Contracts to commit a crime, tort or fraud Contracts made with the intention of acting unlawfully  Contracts that have the objective of committing an illegal act are contray to policy and void.  Proof of an intention to act unlawfully is crucial – parties must have knowledge that they are acting unlawfully Contracts aimed at defrauding the state of tax revenue  Alexander v Rayson [1936] 1 KB 169 - Owners and properties have to pay council rates so if you get rates from the tenants. He had to pay extra money to the landlord for services rendered, Court held that it was to hide the true rent, the landlord failed to enforce both of them and it was held to be illegal  The plaintiff, Alexander, agreed to rent a flat in Piccadilly to the defendant, Mrs. Rayson, at a rent of £1200 a year. This included the provision of certain services by the plaintiff. However, in order to reduce the rateable value in the eyes of the local council, the agreement was effected by two documents. The first was a lease of the flat for a rent of £450 a year. The second was an agreement to render services which were virtually the same as under the lease for £750 a year. When Rayson refused to pay some of the rent the plaintiff sued her. At first instance, the trial judged held that the contract was lawful and there was no intention to perform it in an unlawful manner. The defendant appealed.  The Court of Appeal allowed the appeal and found for the defendant. It was obvious that the plaintiff intended to commit fraud against the council. The attempt only failed because the defendant disclosed the matter. The court held that where a contract was intended to be used for an unlawful purpose courts will not enforce it.

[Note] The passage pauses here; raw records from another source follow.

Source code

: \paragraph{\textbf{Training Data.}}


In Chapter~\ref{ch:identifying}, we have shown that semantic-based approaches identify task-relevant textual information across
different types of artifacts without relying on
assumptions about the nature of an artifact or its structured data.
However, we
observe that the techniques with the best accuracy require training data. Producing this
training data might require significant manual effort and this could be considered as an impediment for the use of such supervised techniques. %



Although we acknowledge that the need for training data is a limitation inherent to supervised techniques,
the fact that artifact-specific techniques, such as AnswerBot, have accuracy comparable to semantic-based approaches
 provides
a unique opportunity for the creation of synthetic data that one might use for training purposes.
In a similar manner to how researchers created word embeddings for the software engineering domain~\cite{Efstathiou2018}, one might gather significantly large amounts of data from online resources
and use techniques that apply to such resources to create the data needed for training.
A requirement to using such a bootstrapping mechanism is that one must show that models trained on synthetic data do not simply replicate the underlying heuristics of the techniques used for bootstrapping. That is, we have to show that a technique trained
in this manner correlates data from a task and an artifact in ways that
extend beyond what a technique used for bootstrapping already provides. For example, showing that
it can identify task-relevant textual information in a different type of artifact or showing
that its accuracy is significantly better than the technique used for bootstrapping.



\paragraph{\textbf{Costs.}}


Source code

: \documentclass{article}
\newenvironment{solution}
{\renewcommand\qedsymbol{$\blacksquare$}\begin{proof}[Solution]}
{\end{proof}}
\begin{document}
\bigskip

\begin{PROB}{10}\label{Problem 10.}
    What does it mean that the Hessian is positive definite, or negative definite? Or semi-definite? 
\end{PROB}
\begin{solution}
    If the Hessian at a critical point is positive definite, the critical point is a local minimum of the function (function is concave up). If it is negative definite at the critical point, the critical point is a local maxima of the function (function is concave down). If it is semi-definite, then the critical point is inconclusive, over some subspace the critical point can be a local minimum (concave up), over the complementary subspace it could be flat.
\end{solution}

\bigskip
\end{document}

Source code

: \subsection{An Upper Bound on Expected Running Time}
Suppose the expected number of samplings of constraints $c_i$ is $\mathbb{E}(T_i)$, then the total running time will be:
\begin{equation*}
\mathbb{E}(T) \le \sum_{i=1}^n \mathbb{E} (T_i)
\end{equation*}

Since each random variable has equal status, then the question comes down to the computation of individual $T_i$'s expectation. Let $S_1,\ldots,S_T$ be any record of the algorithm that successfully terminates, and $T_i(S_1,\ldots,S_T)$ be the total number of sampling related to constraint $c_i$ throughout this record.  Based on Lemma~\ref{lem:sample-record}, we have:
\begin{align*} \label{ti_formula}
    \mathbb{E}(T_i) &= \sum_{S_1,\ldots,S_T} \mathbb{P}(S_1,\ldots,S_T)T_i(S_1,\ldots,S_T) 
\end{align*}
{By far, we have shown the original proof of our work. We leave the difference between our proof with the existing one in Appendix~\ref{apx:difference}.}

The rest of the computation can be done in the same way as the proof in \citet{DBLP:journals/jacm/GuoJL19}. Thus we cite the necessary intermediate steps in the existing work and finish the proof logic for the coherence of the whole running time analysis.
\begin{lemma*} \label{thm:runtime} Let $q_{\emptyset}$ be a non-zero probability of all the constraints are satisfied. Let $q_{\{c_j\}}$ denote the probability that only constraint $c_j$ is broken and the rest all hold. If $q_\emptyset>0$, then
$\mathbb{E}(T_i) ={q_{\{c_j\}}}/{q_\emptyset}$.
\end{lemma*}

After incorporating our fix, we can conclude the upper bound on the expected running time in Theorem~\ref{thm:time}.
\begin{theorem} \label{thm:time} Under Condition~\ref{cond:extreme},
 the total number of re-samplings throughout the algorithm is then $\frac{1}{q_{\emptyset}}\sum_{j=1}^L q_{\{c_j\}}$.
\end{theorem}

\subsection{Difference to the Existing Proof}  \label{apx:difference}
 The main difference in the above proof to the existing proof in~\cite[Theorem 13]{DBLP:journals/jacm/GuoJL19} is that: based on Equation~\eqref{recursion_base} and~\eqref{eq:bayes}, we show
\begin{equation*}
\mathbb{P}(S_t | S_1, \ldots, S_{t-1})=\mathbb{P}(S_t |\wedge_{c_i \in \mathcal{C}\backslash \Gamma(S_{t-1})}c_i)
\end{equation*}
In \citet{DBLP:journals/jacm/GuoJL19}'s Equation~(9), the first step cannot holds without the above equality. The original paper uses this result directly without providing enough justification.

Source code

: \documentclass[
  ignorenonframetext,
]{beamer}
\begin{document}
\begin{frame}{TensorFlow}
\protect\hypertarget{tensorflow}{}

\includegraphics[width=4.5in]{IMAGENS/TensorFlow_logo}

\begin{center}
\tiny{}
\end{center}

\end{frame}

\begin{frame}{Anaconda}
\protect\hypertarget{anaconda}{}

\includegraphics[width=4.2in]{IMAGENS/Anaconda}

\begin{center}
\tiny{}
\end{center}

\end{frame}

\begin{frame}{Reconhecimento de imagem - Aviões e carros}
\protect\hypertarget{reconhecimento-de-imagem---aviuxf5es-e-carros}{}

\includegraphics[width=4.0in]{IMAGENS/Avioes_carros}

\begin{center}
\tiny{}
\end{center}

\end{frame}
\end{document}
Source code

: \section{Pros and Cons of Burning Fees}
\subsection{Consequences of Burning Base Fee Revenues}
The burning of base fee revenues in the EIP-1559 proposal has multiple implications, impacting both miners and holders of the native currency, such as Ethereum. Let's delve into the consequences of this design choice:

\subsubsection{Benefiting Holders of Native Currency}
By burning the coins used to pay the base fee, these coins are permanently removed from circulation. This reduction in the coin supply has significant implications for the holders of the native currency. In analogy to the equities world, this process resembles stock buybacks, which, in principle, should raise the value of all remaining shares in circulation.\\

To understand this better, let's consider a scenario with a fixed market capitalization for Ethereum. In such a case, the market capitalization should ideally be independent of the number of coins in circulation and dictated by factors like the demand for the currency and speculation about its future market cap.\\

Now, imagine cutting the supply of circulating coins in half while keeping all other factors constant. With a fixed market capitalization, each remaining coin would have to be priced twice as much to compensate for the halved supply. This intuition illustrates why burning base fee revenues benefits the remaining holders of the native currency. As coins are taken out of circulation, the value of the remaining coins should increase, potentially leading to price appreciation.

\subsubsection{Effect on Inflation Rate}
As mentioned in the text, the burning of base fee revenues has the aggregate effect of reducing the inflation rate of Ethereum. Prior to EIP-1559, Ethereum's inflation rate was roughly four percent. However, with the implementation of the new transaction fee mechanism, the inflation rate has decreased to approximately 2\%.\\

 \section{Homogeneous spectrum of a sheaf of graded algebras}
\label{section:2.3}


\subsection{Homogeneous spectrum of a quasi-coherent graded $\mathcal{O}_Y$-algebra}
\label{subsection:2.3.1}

Contracts prejudicial to the administration of justice • Parkingeye LTD v Somerfield SOtes – The object and intent of the parties committing the illegality • The gravity of illegality in the context of the contract • The nature of illegality • Public Service Employees Credit Union Cooperative Ltd v Campion (1984) 75 FLR 131 Contracts to oust the jurisdiction of the courts  Agreement to oust the jurisdiction of the court is void at common law on grounds of public policy  Facts: 

The respondent, Avery, took out a policy of insurance on a ship from the appellant. A clause in the policy stated that in the case of any dispute about an award, the matter should first be referred to arbitration. This was said to be a “condition precedent” to the maintaining of an action. The respondent claimed under the policy for losses, but a dispute arose as to the amount to be awarded. Avery was dissatisfied by the amount offered. He refused to refer

the matter too arbitration and instead took the matter directly to court. 

Issues:



The respondent argued that the clause requiring the matter be referred to arbitration was illegal. He claimed that by denying the parties the right to sue for any amount except that which the arbitration panel committee awarded him the agreement was ousting the jurisdiction of the court to settle such claims and make such awards as they saw fit.



Held:



The House of Lords found for the insurers. Lord Cransworth distinguished between a clause that ousted the jurisdiction of the court where a cause of action had already risen, and the present case. Here, the clause stated that there was no cause of action until an arbitration decision had been made. He stated that the principle against ousting the court’s jurisdiction was one of public policy and said (at 853):



“I can see not the slightest ill consequences that can flow from such an agreement, and I see great advantage that may arise from it.”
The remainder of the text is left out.